The Church of England is poised to formally adopt legislation which means its first female bishops could be ordained next year.
The general synod voted to back plans for female bishops in July.
The first women priests were ordained in 1994, but to date they have not been able to take on the Church's most senior roles, bbc.com reports.
Divisions remain between Anglicans who feel it is consistent with their faith and traditionalists who disagree.
A prior move to allow women to stand as bishops was defeated in 2012 by six votes cast by lay members of the general synod, the law-making body of the Church of England.
'Changing the culture'
The vote on Monday at the general synod meeting at Church House in Westminster will give the final seal of approval to the legislation, following its passage through Parliament in October.

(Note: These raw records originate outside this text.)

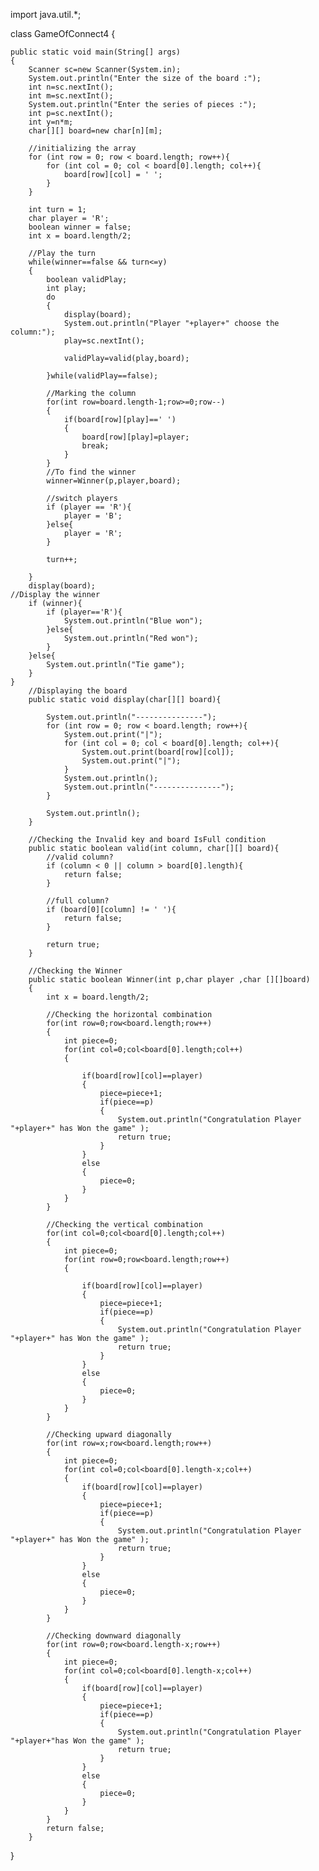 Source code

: 
import java.util.*;

class GameOfConnect4
{

    public static void main(String[] args)
    {
        Scanner sc=new Scanner(System.in);
        System.out.println("Enter the size of the board :");
        int n=sc.nextInt();
        int m=sc.nextInt();
        System.out.println("Enter the series of pieces :");
        int p=sc.nextInt();
        int y=n*m;
        char[][] board=new char[n][m];
        
        //initializing the array
		for (int row = 0; row < board.length; row++){
			for (int col = 0; col < board[0].length; col++){
				board[row][col] = ' ';
			}
		}

        int turn = 1;
        char player = 'R';
        boolean winner = false;
        int x = board.length/2;
        
        //Play the turn
        while(winner==false && turn<=y)
        {
            boolean validPlay;
            int play;
            do
            {
                display(board);
                System.out.println("Player "+player+" choose the column:");
                play=sc.nextInt();

                validPlay=valid(play,board);

            }while(validPlay==false);

            //Marking the column
            for(int row=board.length-1;row>=0;row--)
            {
                if(board[row][play]==' ')
                {
                    board[row][play]=player;
                    break;
                }
            }
            //To find the winner 
            winner=Winner(p,player,board);

            //switch players
			if (player == 'R'){
				player = 'B';
			}else{
				player = 'R';
			}
			
			turn++;	

        }
        display(board);
	//Display the winner
        if (winner){
			if (player=='R'){
				System.out.println("Blue won");
			}else{
				System.out.println("Red won");
			}
		}else{
			System.out.println("Tie game");
		}
    }
        //Displaying the board
        public static void display(char[][] board){
             
            System.out.println("---------------");
            for (int row = 0; row < board.length; row++){
                System.out.print("|");
                for (int col = 0; col < board[0].length; col++){
                    System.out.print(board[row][col]);
                    System.out.print("|");
                }
                System.out.println();
                System.out.println("---------------");
            }
            
            System.out.println();
        }
        
        //Checking the Invalid key and board IsFull condition
        public static boolean valid(int column, char[][] board){
            //valid column?
            if (column < 0 || column > board[0].length){
                return false;
            }
            
            //full column?
            if (board[0][column] != ' '){
                return false;
            }
            
            return true;
        }

        //Checking the Winner
        public static boolean Winner(int p,char player ,char [][]board)
        {   
            int x = board.length/2;
            
            //Checking the horizontal combination 
            for(int row=0;row<board.length;row++)
            {
                int piece=0;
                for(int col=0;col<board[0].length;col++)
                {
                    
                    if(board[row][col]==player)
                    {
                        piece=piece+1;
                        if(piece==p)
                        {
                            System.out.println("Congratulation Player "+player+" has Won the game" );
                            return true;
                        }
                    }
                    else
                    {
                        piece=0;
                    }
                }
            }

            //Checking the vertical combination  
            for(int col=0;col<board[0].length;col++)
            {
                int piece=0;
                for(int row=0;row<board.length;row++)
                {
                    
                    if(board[row][col]==player)
                    {
                        piece=piece+1;
                        if(piece==p)
                        {
                            System.out.println("Congratulation Player "+player+" has Won the game" );
                            return true;
                        }
                    }
                    else
                    {
                        piece=0;
                    }
                }
            }

            //Checking upward diagonally
            for(int row=x;row<board.length;row++)
            {
                int piece=0;
                for(int col=0;col<board[0].length-x;col++)
                {
                    if(board[row][col]==player)
                    {
                        piece=piece+1;
                        if(piece==p)
                        {
                            System.out.println("Congratulation Player "+player+" has Won the game" );
                            return true;
                        }
                    }
                    else
                    {
                        piece=0;
                    }
                }
            }

            //Checking downward diagonally
            for(int row=0;row<board.length-x;row++)
            {
                int piece=0;
                for(int col=0;col<board[0].length-x;col++)
                {
                    if(board[row][col]==player)
                    {
                        piece=piece+1;
                        if(piece==p)
                        {
                            System.out.println("Congratulation Player "+player+"has Won the game" );
                            return true;
                        }
                    }
                    else
                    {
                        piece=0;
                    }
                }
            }
            return false;
        }
}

BBC Religious Affairs Correspondent Caroline Wyatt said it was "a mainly symbolic stage in this long process but it's clearly an immensely historic and really significant one".
Applications from women had already been considered for the vacancy at Southwell and Nottingham diocese, although no announcements will be made until January 2015, added our correspondent.
Gloucester, Oxford and Newcastle also number among the dioceses where new bishops will soon be appointed.
The decision has been welcomed by long-term campaigners for change, who see it as step towards widening female participation in the Church.
The Very Reverend Jane Hedges, the first female dean of Norwich, said she had previously thought she would not have seen it happen until after her retirement.
She said she thought "people were surprised at how quickly women were accepted as priests" but added the road to them becoming bishops had in some ways taken longer.
Dean Hedges predicted it "will be a slow process", but added: "The fact it is on its way is very exciting and good news for the Church and our mission to the world."
Hilary Cotton, chairwoman of Women and the Church (Watch), said she would like to see women ultimately make up a third of bishops, around 40 posts, "in order to make a difference".
As a lay synod member, she has been campaigning for women in the church for more than a decade.
She said: "It is not just about having women wearing purple, it is about changing the culture of the Church to be more equal."
Women currently make up about a third of clergy.
In October, the Church said that positive discrimination could be used to install "under-represented" female bishops in diocese.
Archbishop of Canterbury, the Most Reverend Justin Welby, hailed the historic vote earlier this year as "the start of a great adventure of seeking mutual flourishing while still, in some cases, disagreeing".
But the latest step on the path towards the ordination of female bishops will not be universally welcomed.
One body that opposes the move - the conservative evangelical group Reform - maintains that "the divine order of male headship" makes it "inappropriate" for women to lead dioceses.
Reform has estimated that there is at "least a quarter of the Church" who will find the development incompatible with their beliefs.
The legislation includes some safeguards to manage dissent, such as the introduction of an independent reviewer who will oversee arrangements for parishes who want oversight from a male bishop.